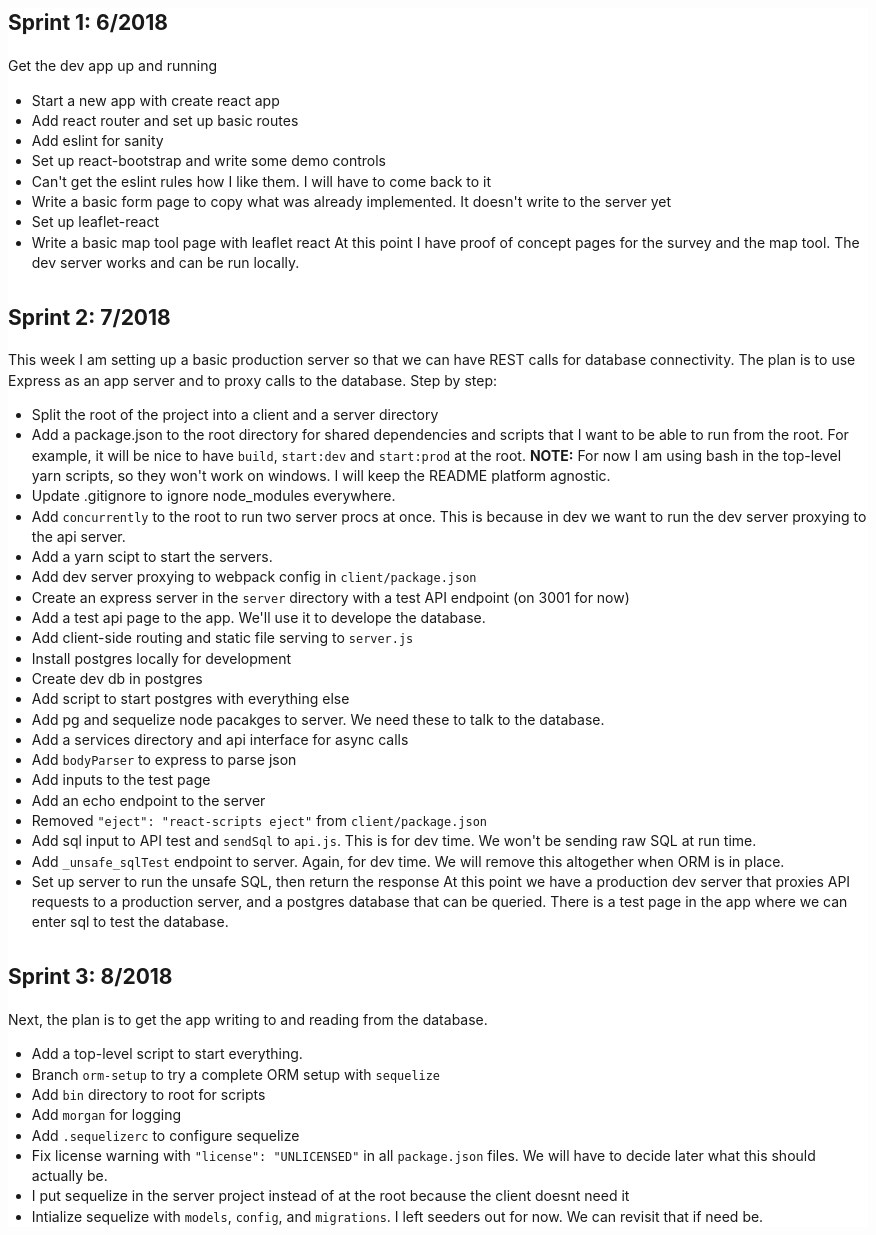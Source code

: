 ## Sprint 1: 6/2018
Get the dev app up and running
* Start a new app with create react app
* Add react router and set up basic routes
* Add eslint for sanity
* Set up react-bootstrap and write some demo controls
* Can't get the eslint rules how I like them. I will have to come back to it
* Write a basic form page to copy what was already implemented. It doesn't write to the server yet
* Set up leaflet-react
* Write a basic map tool page with leaflet react
At this point I have proof of concept pages for the survey and the map tool. The dev server works and can be run locally.

## Sprint 2: 7/2018
This week I am setting up a basic production server so that we can have REST calls for database connectivity.
The plan is to use Express as an app server and to proxy calls to the database. Step by step:
* Split the root of the project into a client and a server directory
* Add a package.json to the root directory for shared dependencies and scripts that I want 
to be able to run from the root. For example, it will be nice to have `build`, `start:dev` and `start:prod`
at the root. **NOTE:** For now I am using bash in the top-level yarn scripts, so they won't
work on windows. I will keep the README platform agnostic.
* Update .gitignore to ignore node_modules everywhere.
* Add `concurrently` to the root to run two server procs at once. This is because in dev
we want to run the dev server proxying to the api server.
* Add a yarn scipt to start the servers.
* Add dev server proxying to webpack config in `client/package.json`
* Create an express server in the `server` directory with a test API endpoint (on 3001 for now)
* Add a test api page to the app. We'll use it to develope the database.
* Add client-side routing and static file serving to `server.js`
* Install postgres locally for development
* Create dev db in postgres
* Add script to start postgres with everything else
* Add pg and sequelize node pacakges to server. We need these to talk to the database.
* Add a services directory and api interface for async calls
* Add `bodyParser` to express to parse json
* Add inputs to the test page 
* Add an echo endpoint to the server
* Removed `"eject": "react-scripts eject"` from `client/package.json`
* Add sql input to API test and `sendSql` to `api.js`. This is for dev time. We won't be sending raw SQL at run time.
* Add `_unsafe_sqlTest` endpoint to server. Again, for dev time. We will remove this altogether when ORM is in place.
* Set up server to run the unsafe SQL, then return the response
At this point we have a production dev server that proxies API requests to a production server, and a postgres database that can be queried.
There is a test page in the app where we can enter sql to test the database.

## Sprint 3: 8/2018
Next, the plan is to get the app writing to and reading from the database.
* Add a top-level script to start everything.
* Branch `orm-setup` to try a complete ORM setup with `sequelize`
* Add `bin` directory to root for scripts 
* Add `morgan` for logging
* Add `.sequelizerc` to configure sequelize
* Fix license warning with `"license": "UNLICENSED"` in all `package.json` files. We will have to decide later what this should actually be.
* I put sequelize in the server project instead of at the root because the client doesnt need it
* Intialize sequelize with `models`, `config`, and `migrations`. I left seeders out for now. We can revisit that if need be.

——————

WORK ITEM
Within the data above, the span starting at the line containing "Set up leaflet-react" and ending at the line containing "with everything else" is to be retyped exactly, with no other lines.

RESULT OF THE TASK
* Set up leaflet-react
* Write a basic map tool page with leaflet react
At this point I have proof of concept pages for the survey and the map tool. The dev server works and can be run locally.

## Sprint 2: 7/2018
This week I am setting up a basic production server so that we can have REST calls for database connectivity.
The plan is to use Express as an app server and to proxy calls to the database. Step by step:
* Split the root of the project into a client and a server directory
* Add a package.json to the root directory for shared dependencies and scripts that I want 
to be able to run from the root. For example, it will be nice to have `build`, `start:dev` and `start:prod`
at the root. **NOTE:** For now I am using bash in the top-level yarn scripts, so they won't
work on windows. I will keep the README platform agnostic.
* Update .gitignore to ignore node_modules everywhere.
* Add `concurrently` to the root to run two server procs at once. This is because in dev
we want to run the dev server proxying to the api server.
* Add a yarn scipt to start the servers.
* Add dev server proxying to webpack config in `client/package.json`
* Create an express server in the `server` directory with a test API endpoint (on 3001 for now)
* Add a test api page to the app. We'll use it to develope the database.
* Add client-side routing and static file serving to `server.js`
* Install postgres locally for development
* Create dev db in postgres
* Add script to start postgres with everything else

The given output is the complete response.